She takes the familiar subgenre of the campus novel — complete with a middle-aged literature professor/protagonist full of “self-recriminations over how he had ended up reduced to this, a hack teacher in a debased, cultureless little city” — and infuses it with new life by way of surreal touches.

Tse sets her story in Nevers, a semi-imaginary version of contemporary Hong Kong, “built up by the kingdom of Valeria and ruled by her for over a hundred years,” a place “where skyscrapers thrust upwards like lethal weapons.” Like the formerly colonial Nevers, the main character, Professor Q feels past his prime. Rarely allowing himself a moment of passion, he goes through the motions of teaching classes and sitting in meetings. Yet “in his heart of hearts, he felt it was not really him participating,” but “rather a suit-wearing, tie-sporting, flesh-and-blood-mannequin version of himself.”

Even though his wife Maria is perfect, with a high-ranking civil servant job, the two of them fail to truly connect.

The one pastime that makes Q feel alive is collecting antique dolls. It’s little wonder, then, that he falls for Aliss, a music-box ballerina come to life whose body is “softer than that of any ‘real’ woman he had ever encountered.” A kind of erotically desirable Pinocchio at first, unformed and seeming to fill a void in Professor Q’s life, Aliss develops a mind of her own, and Professor Q, oblivious to the unrest in the city around him, begins to take increasingly absurd risks.

The title character, his odd friend Owlish, is not an owl exactly, but a being with “a pair of long, slender, birdlike eyes, a mouth that was widening into a grin, and a pile of messy hair” who eggs on the Professor in his romantic misadventures.

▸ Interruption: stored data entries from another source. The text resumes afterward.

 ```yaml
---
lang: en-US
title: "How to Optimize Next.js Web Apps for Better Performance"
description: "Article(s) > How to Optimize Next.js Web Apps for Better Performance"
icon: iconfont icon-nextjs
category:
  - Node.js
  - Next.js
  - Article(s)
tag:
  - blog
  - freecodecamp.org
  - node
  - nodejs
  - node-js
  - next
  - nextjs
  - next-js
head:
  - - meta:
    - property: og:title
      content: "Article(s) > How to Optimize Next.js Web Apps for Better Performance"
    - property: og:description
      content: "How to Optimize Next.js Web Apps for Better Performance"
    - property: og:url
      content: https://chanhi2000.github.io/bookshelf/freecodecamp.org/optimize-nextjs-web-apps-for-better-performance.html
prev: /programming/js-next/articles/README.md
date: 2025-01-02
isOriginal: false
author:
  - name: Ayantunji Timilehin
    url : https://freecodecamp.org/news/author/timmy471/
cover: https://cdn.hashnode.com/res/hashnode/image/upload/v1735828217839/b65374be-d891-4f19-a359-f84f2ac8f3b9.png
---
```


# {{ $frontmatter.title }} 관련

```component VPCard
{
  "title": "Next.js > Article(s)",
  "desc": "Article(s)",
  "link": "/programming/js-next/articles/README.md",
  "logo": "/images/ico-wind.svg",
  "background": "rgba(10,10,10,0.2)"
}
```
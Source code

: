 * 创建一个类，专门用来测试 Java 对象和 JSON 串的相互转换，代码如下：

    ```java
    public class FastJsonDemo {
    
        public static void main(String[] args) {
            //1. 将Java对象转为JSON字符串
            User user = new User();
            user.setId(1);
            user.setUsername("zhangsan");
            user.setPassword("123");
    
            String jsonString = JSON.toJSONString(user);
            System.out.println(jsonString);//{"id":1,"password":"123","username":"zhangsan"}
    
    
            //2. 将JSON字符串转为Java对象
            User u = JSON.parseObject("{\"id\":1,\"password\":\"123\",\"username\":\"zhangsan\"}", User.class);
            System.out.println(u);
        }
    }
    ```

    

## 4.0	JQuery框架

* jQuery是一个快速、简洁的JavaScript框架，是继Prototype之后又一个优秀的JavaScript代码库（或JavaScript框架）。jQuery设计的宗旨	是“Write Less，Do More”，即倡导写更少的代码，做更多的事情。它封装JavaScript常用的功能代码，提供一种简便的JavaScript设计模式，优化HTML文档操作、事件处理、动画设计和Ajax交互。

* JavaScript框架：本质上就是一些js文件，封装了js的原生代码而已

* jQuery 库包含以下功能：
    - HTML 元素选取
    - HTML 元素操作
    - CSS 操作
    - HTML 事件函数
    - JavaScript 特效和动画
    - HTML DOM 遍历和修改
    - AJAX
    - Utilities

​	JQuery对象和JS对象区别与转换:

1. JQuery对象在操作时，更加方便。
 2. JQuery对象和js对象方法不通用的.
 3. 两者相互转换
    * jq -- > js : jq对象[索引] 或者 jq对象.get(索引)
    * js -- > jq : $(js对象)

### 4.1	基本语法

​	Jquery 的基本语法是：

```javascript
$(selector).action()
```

Natascha Bruce, who translated the novel from the Chinese, captures Tse’s subtle details and off-kilter humor, as when Q thinks of a sweater from Maria: “It had called to mind a carefully arranged, cellophane-wrapped, odourless dog turd.”

As engrossing as a dream, the novel uses the literal and metaphorical associations of waking and sleeping to explore the efficacy of political awareness. In her afterword, Tse writes of how, during the 2014 Occupy Movement, protesters chanted to get Hong Kong to “wake up” and, in 2019, 2 million people took to the streets.

Was that, she wonders, “because they had woken up?” even though “more and more often you hear that protesters are ‘dreaming.'” A protest fable that reveals many human truths, Tse’s “Owlish” poses questions of desire and freedom under a punishing regime. The story lingers like a vivid dream bleeding into conscious life.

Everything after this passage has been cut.